Spring 2026
COMP 646: Deep Learning for Vision and Language
Instructor: Vicente Ordóñez-Román (vicenteor at rice.edu), Office Hours: Thursdays 10am-11am.
TA: announced at the start of the semester.
Class Time: Tuesdays and Thursdays from 4pm to 5:15pm.
Course Description: Visual recognition and language understanding are two fundamental tasks in the quest toward Artificial Intelligence. In this course we will study and acquire the skills to build machine learning and deep learning models that can reason about images and text for generating image descriptions, finding objects in images, generating images from text, and other general tasks involving both text and images. On the technical side we will leverage models such as convolutional neural networks (CNNs), Transformer networks, and generative models, with emphasis on re-using multimodal foundation models.
Learning Objectives: (a) Develop intuitions about the connections between language and vision, (b) Understand concepts in representation learning for both images and text, (c) Become familiar with state-of-the-art models for tasks in vision and language, (d) Obtain practical experience in the implementation and adaptation of these models.

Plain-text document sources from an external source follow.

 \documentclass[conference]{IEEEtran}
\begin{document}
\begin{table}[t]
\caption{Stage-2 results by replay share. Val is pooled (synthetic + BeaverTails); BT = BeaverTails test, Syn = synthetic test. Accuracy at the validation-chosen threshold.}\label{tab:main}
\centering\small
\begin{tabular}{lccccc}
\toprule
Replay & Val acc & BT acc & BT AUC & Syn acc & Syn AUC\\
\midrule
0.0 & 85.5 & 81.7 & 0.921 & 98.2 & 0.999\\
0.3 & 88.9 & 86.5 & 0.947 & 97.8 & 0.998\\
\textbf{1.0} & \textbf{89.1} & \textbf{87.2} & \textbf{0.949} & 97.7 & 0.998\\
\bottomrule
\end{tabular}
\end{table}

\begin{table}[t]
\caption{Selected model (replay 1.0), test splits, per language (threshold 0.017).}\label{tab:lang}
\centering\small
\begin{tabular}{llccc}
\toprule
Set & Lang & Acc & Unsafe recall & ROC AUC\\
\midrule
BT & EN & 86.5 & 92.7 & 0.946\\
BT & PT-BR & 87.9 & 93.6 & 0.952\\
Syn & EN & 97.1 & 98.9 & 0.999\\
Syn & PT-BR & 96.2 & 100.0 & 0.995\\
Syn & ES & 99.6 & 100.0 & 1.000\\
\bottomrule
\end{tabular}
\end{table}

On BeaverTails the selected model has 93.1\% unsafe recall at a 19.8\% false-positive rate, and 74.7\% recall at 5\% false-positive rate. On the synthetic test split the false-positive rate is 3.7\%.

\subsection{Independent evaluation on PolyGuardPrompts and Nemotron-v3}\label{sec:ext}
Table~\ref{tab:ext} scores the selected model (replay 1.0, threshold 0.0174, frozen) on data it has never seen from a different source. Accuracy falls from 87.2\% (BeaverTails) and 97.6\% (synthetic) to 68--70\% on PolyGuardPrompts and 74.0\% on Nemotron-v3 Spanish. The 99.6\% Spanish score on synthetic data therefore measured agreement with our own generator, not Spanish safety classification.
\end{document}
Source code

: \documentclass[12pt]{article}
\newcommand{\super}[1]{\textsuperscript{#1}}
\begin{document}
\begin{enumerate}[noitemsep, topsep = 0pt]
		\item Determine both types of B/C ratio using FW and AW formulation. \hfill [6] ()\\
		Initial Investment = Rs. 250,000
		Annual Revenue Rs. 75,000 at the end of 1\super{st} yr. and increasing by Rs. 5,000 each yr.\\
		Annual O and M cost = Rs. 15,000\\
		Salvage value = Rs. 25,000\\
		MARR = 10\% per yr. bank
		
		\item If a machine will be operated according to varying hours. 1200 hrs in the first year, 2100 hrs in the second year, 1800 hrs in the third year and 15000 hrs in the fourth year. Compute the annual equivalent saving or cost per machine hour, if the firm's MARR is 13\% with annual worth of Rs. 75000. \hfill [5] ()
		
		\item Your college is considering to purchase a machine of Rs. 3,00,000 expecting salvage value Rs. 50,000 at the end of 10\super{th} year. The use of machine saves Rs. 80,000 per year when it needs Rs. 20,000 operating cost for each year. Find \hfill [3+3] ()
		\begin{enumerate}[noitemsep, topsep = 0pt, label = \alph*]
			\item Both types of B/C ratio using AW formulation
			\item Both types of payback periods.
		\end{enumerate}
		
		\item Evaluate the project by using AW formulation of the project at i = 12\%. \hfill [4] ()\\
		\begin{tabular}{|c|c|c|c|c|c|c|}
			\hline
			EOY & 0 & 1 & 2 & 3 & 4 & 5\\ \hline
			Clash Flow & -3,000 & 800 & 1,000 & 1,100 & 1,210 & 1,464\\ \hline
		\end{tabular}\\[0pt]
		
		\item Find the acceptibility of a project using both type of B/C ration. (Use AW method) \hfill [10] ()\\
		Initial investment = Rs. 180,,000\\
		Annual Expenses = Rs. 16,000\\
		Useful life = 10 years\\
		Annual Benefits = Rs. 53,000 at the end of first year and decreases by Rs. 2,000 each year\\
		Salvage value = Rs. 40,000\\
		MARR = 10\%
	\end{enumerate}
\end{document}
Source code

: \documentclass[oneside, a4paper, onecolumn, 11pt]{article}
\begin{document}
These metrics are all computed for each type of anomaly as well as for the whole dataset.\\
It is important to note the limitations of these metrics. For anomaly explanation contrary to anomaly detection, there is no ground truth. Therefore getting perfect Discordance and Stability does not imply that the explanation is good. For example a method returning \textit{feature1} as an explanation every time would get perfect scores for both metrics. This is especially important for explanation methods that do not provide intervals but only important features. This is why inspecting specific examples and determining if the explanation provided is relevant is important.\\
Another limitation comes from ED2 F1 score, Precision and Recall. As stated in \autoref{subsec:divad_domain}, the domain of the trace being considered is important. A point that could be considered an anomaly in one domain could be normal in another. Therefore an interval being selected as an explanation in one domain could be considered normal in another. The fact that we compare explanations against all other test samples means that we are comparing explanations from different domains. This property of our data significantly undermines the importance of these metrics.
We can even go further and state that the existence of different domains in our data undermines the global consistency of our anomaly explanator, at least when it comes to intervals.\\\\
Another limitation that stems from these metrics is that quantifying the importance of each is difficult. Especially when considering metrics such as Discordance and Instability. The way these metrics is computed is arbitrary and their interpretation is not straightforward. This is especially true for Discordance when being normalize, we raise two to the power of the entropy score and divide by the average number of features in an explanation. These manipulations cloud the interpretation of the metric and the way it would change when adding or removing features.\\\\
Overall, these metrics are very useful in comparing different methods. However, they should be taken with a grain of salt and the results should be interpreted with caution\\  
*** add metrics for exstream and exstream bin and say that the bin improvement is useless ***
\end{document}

Prerequisites: There are no formal strict prerequisites for this class. Students should have basic knowledge of linear algebra, differential calculus, statistics and probability, and some proficiency in Python.
Schedule
| Date | Topic |
|---|---|
| Tue, Jan 13 | Introduction to vision and language #welcome |
| Thu, Jan 15 | Supervised vs unsupervised learning and linear classifiers #machine-learning |
| Tue, Jan 20 | Stochastic Gradient Descent / Generalization #machine-learning |
| Thu, Jan 22 | The Convolutional Operator and Convolutional Neural Networks #computer-vision |
|
Due
Assignment on Pytorch + Image Classification
Monday February 9, 11:59pm CT
|
|
| Tue, Jan 27 | Word Representations, Sequence Models, Language Modeling #natural-language-processing |
| Thu, Jan 29 | #Spring-Recess (No Scheduled Classes) |
|
Due
Final Project Proposal
Monday March 9, 11:59pm CT
|
|
| Tue, Feb 3 | Transformers: BERT, GPT-2, ViT, CLIP #natural-language-processing |
| Thu, Feb 5 | #Quiz |
| Tue, Feb 10 | AutoEncoders (AEs) and Variational AutoEncoders (VAEs) #generative-ai |
|
Due
Assignment on Image Question Answering
Monday March 2, 11:59pm CT
|
|
| Thu, Feb 12 | Diffusion Models #generative-ai |
Disclaimer: The professor reserves the right to make changes to the syllabus, including assignment due dates. These changes will be announced as early as possible.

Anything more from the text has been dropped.